--- Records supplied Enclosed Below ---

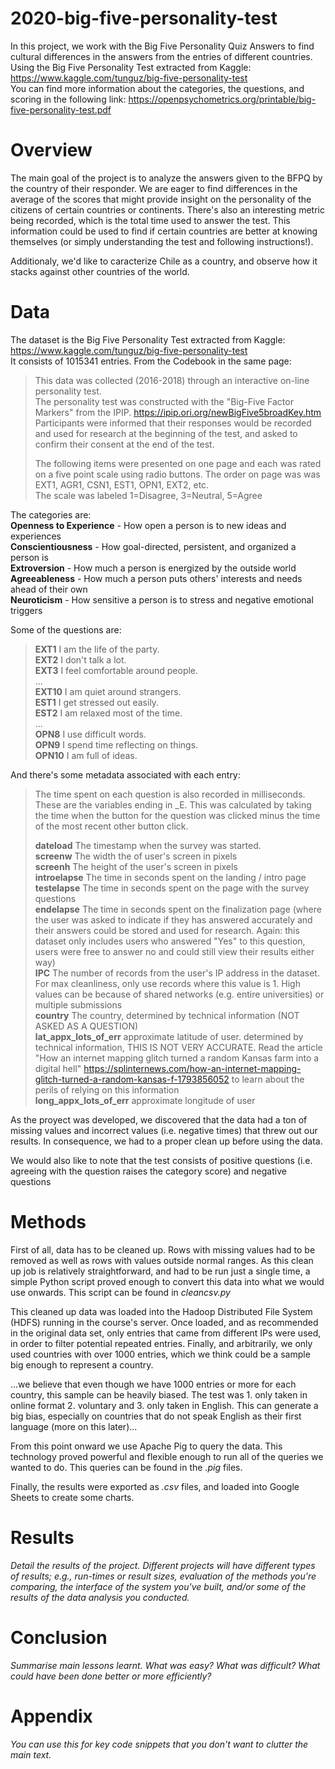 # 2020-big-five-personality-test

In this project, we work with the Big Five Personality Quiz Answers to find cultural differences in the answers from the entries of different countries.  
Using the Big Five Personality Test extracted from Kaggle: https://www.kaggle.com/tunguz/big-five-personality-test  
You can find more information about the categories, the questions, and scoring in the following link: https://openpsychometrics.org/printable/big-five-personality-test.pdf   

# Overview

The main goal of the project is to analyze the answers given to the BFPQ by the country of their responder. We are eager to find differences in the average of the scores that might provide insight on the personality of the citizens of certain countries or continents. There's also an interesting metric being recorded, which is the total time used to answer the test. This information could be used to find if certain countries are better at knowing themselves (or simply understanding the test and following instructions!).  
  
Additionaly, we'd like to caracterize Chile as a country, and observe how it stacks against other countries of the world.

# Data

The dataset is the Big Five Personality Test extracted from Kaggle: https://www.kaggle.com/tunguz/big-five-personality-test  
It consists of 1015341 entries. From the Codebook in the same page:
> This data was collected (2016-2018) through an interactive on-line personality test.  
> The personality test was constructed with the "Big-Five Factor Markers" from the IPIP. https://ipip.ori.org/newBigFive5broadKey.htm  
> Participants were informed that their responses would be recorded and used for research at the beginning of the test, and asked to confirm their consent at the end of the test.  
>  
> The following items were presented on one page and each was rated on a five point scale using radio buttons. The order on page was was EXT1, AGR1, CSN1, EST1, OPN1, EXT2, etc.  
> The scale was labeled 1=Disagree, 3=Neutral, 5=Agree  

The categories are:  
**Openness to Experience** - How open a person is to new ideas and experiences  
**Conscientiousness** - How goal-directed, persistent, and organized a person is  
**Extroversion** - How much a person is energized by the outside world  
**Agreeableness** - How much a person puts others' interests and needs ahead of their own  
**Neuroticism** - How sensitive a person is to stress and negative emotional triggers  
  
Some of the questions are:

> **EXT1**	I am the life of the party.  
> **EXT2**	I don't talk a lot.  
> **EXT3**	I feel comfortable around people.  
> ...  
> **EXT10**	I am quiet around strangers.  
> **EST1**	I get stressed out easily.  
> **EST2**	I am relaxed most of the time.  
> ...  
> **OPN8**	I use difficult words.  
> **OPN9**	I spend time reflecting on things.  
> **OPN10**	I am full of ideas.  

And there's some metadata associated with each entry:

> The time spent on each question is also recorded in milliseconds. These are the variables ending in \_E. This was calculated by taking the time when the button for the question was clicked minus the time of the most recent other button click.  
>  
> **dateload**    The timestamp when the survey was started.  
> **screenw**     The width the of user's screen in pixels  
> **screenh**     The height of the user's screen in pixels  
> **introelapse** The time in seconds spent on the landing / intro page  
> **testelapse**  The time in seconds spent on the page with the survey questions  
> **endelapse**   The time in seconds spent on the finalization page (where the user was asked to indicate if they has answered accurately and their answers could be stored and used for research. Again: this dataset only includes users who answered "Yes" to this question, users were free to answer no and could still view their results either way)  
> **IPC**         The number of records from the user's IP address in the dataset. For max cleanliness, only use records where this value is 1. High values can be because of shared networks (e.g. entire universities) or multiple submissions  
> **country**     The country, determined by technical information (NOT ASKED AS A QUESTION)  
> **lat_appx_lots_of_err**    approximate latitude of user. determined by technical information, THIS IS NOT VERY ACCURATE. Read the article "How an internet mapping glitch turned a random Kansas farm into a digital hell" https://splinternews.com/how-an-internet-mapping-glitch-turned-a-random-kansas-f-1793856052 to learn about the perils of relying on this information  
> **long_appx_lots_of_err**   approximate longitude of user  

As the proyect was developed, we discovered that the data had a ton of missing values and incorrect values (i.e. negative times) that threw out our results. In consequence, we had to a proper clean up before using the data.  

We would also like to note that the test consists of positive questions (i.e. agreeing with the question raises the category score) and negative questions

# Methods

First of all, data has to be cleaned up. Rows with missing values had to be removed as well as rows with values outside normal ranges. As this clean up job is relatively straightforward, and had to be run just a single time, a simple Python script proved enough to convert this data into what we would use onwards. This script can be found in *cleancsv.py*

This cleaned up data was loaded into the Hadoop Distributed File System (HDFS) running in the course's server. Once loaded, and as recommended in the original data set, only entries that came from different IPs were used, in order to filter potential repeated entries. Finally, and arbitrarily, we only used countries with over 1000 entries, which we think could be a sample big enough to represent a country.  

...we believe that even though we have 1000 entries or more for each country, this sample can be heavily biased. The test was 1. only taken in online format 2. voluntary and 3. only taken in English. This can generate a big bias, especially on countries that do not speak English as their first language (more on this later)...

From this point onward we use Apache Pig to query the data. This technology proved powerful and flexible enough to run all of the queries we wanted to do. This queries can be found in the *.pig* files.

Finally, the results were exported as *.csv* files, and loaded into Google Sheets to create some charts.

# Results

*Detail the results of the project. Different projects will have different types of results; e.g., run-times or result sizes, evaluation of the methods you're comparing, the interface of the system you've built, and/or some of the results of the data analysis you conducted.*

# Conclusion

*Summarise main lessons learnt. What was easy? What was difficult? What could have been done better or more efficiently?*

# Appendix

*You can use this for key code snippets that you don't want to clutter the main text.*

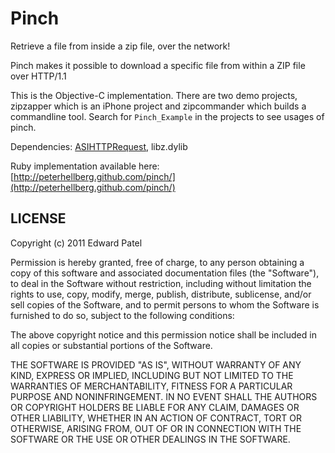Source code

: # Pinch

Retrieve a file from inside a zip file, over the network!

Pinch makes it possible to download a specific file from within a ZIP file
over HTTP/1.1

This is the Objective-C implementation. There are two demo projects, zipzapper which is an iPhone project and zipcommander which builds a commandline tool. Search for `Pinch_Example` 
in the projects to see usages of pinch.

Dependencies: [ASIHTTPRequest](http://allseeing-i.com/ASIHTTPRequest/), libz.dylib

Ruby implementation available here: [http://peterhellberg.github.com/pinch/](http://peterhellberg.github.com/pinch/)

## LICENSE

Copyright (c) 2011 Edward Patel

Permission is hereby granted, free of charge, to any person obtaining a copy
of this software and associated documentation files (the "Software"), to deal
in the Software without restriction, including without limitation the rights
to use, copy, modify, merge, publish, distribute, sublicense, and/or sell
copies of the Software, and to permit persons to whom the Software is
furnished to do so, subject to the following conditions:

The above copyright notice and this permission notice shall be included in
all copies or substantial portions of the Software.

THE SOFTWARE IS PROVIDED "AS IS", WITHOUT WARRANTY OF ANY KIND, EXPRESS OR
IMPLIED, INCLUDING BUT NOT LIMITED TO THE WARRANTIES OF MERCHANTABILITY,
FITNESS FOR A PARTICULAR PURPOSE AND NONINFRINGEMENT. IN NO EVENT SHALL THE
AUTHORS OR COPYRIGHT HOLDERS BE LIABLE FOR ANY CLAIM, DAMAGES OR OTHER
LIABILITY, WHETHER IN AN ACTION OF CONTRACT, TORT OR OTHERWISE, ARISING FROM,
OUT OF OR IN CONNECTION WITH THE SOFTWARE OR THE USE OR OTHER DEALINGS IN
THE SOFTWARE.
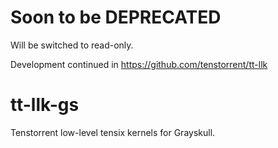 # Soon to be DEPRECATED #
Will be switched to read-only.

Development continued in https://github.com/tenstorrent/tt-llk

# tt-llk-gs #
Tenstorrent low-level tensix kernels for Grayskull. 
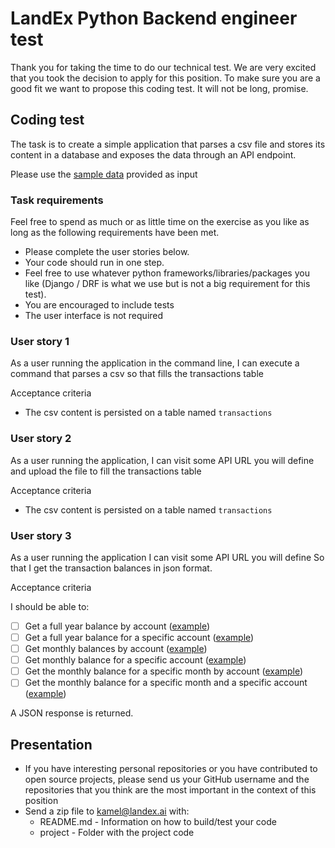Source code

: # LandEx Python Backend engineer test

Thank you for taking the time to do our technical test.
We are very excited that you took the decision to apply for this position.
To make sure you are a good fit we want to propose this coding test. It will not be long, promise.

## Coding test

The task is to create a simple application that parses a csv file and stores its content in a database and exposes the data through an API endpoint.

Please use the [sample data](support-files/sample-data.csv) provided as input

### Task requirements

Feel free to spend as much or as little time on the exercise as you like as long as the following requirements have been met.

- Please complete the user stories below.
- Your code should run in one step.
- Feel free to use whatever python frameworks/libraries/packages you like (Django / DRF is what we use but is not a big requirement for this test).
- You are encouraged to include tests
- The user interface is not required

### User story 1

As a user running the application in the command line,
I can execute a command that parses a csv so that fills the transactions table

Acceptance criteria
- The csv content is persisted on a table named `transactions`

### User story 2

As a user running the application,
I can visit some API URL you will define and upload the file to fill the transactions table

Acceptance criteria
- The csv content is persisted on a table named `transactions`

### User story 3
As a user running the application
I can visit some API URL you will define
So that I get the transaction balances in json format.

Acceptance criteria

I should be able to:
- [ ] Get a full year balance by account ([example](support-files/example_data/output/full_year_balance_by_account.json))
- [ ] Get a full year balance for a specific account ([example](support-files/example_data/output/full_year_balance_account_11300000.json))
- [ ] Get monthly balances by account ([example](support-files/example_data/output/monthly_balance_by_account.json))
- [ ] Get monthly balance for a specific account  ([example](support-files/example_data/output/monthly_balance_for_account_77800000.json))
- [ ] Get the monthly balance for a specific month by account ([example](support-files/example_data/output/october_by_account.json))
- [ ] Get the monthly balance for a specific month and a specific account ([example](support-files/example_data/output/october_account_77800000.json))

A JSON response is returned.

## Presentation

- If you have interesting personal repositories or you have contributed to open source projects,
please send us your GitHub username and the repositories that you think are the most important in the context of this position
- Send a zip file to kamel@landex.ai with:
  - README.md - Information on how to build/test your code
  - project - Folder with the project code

--- End of Enclosed Records supplied ---

Brief - Look above for the line containing "- [ ] Get monthly balance for". Output from there through the line containing "- Send a zip", exactly and inclusively.

Task result -
- [ ] Get monthly balance for a specific account  ([example](support-files/example_data/output/monthly_balance_for_account_77800000.json))
- [ ] Get the monthly balance for a specific month by account ([example](support-files/example_data/output/october_by_account.json))
- [ ] Get the monthly balance for a specific month and a specific account ([example](support-files/example_data/output/october_account_77800000.json))

A JSON response is returned.

## Presentation

- If you have interesting personal repositories or you have contributed to open source projects,
please send us your GitHub username and the repositories that you think are the most important in the context of this position
- Send a zip file to kamel@landex.ai with:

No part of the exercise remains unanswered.